= What is required =
All lines that hold the string "width" should be copied. Find them in the listing below.

= Exercise materials =
================
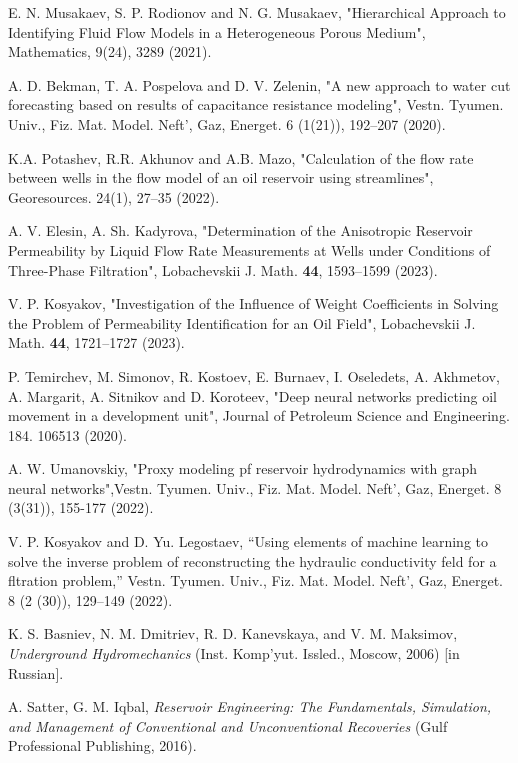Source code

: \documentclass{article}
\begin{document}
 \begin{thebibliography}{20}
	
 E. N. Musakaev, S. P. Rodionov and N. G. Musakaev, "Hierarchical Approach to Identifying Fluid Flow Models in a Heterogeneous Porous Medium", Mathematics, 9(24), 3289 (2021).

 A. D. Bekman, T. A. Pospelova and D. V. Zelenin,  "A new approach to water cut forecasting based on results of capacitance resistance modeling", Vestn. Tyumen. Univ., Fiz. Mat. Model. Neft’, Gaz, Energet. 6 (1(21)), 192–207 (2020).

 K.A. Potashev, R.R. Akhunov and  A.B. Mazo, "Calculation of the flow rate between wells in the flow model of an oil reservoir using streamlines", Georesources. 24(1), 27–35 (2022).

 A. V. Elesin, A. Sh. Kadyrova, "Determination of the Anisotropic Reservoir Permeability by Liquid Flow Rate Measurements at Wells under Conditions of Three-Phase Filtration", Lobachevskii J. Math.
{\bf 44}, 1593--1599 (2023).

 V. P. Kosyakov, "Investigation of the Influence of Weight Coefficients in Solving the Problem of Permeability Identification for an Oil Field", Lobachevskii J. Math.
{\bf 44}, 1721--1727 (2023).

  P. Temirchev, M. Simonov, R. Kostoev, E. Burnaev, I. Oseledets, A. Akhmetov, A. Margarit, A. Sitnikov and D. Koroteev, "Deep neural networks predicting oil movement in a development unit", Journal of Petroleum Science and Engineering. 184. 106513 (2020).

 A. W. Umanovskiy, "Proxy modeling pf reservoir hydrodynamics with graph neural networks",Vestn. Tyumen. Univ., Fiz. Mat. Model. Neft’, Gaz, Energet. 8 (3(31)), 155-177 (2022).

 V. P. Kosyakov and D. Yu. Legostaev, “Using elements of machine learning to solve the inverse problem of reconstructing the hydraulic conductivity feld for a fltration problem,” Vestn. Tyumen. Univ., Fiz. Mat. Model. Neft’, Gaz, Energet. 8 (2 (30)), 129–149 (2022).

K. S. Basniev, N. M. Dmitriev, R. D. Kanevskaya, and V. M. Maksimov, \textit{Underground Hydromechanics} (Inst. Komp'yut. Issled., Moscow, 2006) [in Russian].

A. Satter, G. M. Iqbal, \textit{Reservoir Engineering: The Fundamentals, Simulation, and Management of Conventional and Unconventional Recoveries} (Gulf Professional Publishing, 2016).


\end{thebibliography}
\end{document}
================
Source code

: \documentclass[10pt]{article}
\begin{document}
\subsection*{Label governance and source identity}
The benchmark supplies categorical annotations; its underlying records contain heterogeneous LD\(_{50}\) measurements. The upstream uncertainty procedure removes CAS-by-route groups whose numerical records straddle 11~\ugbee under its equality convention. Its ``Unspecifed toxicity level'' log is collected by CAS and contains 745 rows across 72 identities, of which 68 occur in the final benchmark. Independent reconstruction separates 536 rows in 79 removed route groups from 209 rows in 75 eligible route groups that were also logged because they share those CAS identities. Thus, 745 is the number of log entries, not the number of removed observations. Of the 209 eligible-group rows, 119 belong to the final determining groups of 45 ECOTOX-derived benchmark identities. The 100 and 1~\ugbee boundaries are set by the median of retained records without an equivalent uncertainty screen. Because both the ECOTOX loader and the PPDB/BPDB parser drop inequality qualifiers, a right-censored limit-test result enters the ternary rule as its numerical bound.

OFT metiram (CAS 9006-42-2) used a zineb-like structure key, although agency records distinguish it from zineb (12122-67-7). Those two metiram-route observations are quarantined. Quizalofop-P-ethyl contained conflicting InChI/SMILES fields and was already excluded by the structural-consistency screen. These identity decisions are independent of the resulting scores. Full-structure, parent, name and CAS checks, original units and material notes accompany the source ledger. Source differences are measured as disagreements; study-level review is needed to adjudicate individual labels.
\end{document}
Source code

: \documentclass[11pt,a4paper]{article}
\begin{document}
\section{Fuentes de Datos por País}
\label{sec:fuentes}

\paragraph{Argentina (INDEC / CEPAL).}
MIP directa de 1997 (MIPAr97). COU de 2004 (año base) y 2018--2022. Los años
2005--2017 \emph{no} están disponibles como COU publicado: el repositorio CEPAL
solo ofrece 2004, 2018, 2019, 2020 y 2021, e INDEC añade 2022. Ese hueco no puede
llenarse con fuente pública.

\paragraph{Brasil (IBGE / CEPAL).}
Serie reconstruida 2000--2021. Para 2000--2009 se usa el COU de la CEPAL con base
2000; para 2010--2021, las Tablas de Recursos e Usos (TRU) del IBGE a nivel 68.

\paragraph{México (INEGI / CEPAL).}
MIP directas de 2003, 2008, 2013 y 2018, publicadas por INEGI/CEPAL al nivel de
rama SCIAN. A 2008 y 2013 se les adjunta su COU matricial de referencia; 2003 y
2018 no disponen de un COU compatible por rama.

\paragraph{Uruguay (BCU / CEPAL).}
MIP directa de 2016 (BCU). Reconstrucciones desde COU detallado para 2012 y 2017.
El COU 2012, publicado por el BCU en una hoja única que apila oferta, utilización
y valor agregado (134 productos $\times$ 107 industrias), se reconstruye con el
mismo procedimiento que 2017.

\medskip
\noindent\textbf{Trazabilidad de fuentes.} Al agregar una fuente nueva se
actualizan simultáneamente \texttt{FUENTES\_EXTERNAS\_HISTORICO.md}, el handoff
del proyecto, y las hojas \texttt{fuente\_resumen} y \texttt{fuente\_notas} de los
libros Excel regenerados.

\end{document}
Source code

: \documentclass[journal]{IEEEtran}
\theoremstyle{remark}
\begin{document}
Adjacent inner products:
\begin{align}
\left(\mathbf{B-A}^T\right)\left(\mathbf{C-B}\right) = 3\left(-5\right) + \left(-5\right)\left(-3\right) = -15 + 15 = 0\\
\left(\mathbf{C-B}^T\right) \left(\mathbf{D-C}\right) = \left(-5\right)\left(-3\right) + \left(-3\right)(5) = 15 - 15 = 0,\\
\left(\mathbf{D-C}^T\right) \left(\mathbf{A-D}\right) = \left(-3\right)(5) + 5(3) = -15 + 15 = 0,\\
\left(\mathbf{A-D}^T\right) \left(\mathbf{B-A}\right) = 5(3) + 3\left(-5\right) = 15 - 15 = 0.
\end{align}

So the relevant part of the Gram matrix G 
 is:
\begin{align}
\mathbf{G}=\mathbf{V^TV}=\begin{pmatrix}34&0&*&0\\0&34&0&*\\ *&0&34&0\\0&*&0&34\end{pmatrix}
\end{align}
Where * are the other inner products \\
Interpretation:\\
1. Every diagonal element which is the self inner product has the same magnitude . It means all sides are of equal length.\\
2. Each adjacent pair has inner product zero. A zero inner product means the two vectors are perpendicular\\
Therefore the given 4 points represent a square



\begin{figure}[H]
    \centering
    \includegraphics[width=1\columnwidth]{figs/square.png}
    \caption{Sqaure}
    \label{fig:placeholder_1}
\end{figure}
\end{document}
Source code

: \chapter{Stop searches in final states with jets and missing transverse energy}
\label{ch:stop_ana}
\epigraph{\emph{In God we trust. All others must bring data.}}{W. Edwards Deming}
================
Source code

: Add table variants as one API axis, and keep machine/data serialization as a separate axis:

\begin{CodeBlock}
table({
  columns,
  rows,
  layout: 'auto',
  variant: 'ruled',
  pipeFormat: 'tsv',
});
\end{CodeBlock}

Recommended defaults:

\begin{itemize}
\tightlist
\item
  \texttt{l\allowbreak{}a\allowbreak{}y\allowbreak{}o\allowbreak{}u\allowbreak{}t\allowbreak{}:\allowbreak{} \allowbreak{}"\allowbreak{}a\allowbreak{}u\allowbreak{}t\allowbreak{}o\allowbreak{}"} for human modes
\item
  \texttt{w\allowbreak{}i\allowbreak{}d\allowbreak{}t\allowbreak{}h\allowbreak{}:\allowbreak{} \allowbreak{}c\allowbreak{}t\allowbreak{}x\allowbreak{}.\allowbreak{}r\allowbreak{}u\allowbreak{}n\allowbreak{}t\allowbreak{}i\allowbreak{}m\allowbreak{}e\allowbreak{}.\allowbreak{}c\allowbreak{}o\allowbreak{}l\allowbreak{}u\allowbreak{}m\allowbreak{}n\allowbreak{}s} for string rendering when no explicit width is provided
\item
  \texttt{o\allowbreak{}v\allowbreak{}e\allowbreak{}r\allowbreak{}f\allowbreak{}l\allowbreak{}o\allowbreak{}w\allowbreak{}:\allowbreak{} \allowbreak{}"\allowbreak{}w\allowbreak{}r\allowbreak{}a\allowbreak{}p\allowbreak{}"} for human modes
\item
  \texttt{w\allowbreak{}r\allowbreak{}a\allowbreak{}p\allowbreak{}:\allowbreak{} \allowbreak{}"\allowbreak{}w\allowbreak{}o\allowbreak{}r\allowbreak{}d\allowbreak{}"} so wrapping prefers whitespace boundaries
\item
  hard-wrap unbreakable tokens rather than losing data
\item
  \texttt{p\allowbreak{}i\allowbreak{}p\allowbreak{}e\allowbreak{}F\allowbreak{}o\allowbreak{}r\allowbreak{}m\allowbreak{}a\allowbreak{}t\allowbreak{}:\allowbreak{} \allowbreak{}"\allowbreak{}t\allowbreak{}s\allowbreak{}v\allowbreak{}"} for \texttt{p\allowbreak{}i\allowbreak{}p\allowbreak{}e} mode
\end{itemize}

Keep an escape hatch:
================
= Solution =
    \includegraphics[width=1\columnwidth]{figs/square.png}
  \texttt{w\allowbreak{}i\allowbreak{}d\allowbreak{}t\allowbreak{}h\allowbreak{}:\allowbreak{} \allowbreak{}c\allowbreak{}t\allowbreak{}x\allowbreak{}.\allowbreak{}r\allowbreak{}u\allowbreak{}n\allowbreak{}t\allowbreak{}i\allowbreak{}m\allowbreak{}e\allowbreak{}.\allowbreak{}c\allowbreak{}o\allowbreak{}l\allowbreak{}u\allowbreak{}m\allowbreak{}n\allowbreak{}s} for string rendering when no explicit width is provided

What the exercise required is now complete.